Jerry Li, a senior at Harvard SEAS, built a microfabricated ultrasonic cuff intended to steer ultrasound beams for selective stimulation of the vagus nerve, he said. Li presented the device as his capstone (ES 100) project and described it as a less invasive alternative to electrical stimulation that could be relevant to depression, epilepsy and neuroprosthetic control.
Li listed Hugh Herr, Evelyn Hu, Guillermo Herrera-Arcos and Jason Hou as advisors. He said the cuff uses PMUTs — piezoelectric micromachined ultrasonic transducers — arranged to beam-steer and target peripheral nerve fibers without direct electrical contact. PMUTs are tiny ultrasonic transducers made with microfabrication techniques.
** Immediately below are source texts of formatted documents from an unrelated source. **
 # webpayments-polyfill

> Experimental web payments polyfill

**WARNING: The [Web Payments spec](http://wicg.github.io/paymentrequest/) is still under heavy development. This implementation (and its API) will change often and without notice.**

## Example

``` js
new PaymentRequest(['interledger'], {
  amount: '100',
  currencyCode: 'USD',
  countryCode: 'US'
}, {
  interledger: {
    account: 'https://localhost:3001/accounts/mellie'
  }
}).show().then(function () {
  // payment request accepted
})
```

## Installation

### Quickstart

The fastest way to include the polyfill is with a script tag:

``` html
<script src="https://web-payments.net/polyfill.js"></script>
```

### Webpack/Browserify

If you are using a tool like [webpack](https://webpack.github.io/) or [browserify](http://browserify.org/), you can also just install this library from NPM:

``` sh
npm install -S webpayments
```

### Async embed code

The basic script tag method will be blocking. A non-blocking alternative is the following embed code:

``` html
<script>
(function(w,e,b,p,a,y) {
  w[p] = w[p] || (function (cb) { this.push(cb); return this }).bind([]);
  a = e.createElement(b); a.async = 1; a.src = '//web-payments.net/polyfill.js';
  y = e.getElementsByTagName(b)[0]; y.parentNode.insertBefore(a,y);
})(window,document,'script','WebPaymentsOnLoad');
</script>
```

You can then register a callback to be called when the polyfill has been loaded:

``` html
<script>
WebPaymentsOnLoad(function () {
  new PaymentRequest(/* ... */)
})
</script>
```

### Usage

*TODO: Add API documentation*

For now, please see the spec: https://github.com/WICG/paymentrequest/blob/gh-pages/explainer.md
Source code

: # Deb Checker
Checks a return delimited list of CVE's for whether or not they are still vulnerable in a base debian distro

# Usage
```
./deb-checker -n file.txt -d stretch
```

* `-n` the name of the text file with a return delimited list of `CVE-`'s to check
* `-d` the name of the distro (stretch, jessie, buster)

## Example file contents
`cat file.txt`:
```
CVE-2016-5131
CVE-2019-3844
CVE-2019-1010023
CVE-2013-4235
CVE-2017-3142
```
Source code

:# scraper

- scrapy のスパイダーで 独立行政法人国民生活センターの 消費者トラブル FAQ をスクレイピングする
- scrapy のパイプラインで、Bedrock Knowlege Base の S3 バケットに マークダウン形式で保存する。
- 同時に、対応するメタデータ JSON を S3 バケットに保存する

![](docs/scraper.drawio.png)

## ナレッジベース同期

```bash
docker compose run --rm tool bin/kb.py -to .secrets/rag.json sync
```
Li said he began microfabrication in May 2025 and worked on the device over the summer. During the academic year he focused on electronics, including phased-array control and a wireless charging component for the cuff’s electronics. He described microfabrication timing as the project’s biggest challenge and listed mechanical prototyping and interdisciplinary learning as major parts of the work.
Li told reporters, “I built a device that uses ultrasound to stimulate nerves — it's ultra-precise and less invasive than electrical stimulation,” and added that, to his knowledge, no one has previously used microfabricated ultrasound transducers for peripheral nerve stimulation.
The write-up and interview present the project as a prototype and do not report animal or human test results. The work is framed as an engineering demonstration of device design, fabrication and control rather than as clinical evidence of safety or efficacy.
The project expands on recent interest in ultrasound neuromodulation by adapting microfabricated PMUT arrays to a peripheral-nerve cuff format, according to Li’s description.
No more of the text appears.